Today's visit was in response to an LIC624 Incident Report, which licensee self-submitted to the CCLD San Diego Regional Office (received on 06/23/2023). According to the LIC624: during the morning of 06/16/2023, an error by Staff #1 (S1) led to Resident #1 (R1) receiving doses of multiple medications which were not prescribed to them. These medications were instead prescribed to Resident #2 (R2). [See LIC 811 Confidential Names List for a description of select person identifiers used in this report].
During today’s visit, LPA performed a brief facility tour and welfare check, finding that R1 was safe and comfortable.

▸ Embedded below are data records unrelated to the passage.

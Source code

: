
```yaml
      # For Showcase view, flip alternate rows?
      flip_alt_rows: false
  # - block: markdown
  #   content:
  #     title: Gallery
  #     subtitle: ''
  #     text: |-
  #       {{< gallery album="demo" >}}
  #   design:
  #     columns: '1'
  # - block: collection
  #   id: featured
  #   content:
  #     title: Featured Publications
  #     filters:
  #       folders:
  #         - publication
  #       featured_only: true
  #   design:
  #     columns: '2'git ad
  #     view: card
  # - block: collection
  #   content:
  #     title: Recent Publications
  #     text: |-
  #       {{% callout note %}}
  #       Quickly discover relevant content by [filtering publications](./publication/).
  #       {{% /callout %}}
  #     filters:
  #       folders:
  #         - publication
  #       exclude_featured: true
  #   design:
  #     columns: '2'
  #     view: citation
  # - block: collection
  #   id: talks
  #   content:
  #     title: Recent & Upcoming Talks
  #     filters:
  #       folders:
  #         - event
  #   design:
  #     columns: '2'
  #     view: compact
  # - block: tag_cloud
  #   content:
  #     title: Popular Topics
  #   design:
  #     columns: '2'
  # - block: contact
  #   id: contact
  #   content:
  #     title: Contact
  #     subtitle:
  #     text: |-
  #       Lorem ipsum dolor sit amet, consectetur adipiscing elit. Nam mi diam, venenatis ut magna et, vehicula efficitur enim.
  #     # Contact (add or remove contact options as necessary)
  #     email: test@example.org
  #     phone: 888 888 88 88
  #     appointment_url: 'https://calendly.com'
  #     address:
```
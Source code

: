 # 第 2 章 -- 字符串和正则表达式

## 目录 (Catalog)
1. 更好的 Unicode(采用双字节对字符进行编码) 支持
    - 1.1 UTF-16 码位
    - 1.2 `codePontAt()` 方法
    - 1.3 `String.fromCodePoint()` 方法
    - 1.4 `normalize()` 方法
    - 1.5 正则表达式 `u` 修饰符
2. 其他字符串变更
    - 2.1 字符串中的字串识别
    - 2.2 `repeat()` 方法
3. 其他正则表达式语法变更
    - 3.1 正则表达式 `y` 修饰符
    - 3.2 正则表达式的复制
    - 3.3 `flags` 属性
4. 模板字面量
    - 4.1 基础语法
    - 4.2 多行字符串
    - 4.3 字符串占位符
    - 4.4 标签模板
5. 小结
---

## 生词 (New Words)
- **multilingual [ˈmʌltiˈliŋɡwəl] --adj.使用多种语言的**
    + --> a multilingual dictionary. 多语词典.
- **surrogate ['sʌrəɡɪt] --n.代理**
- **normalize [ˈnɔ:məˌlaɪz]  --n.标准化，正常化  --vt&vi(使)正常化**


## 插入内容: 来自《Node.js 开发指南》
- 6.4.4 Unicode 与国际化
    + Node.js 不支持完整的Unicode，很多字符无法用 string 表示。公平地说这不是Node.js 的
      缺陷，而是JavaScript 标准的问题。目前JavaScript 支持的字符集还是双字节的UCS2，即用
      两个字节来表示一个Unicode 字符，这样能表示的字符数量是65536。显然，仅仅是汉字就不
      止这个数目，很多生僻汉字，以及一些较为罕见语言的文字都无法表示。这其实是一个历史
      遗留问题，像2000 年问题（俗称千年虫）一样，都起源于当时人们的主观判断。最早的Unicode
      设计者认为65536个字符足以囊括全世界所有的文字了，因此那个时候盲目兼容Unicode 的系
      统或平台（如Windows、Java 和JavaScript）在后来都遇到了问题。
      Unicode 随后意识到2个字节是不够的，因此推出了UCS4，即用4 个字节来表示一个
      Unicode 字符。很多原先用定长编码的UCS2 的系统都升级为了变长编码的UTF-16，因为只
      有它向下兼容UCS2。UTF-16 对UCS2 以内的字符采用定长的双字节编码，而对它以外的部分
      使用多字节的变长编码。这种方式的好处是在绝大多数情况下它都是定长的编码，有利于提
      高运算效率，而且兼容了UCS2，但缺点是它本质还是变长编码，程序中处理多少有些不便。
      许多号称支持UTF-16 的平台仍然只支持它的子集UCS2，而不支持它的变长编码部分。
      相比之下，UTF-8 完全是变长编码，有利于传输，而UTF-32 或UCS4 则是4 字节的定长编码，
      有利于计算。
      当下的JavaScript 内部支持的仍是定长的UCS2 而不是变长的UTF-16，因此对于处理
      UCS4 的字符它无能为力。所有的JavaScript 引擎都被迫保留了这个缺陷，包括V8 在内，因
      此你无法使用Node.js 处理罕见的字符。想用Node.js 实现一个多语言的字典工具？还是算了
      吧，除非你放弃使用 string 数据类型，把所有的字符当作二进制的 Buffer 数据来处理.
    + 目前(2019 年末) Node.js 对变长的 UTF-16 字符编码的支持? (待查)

LPA also reviewed pertinent care records and interviewed relevant staff.
According to R1’s latest LIC602 Physician’s Report (dated 04/19/2023): R1 was diagnosed with “senile degeneration of the brain” and their physician determined that they required staff assistance with storing and taking their prescribed medications. Facility manager interview corroborated this need.
Manager interview, corroborated by date and time stamped progress notes and other records, showed: During the AM shift on 06/16/2023, S1 placed the medications for R1 and R2 into two separate cups. However, S1 handed R2’s cup to R1 by mistake. By the time S1 recognized the mistake, R1 had ingested multiple of R2’s medicines. However, S1 caught their error timely enough that R2 did not ingest any of R1’s medicines. The medication errors which affected R1 during the morning of 06/16/2023 did not prevent R2 from receiving their respective prescribed medications on that date.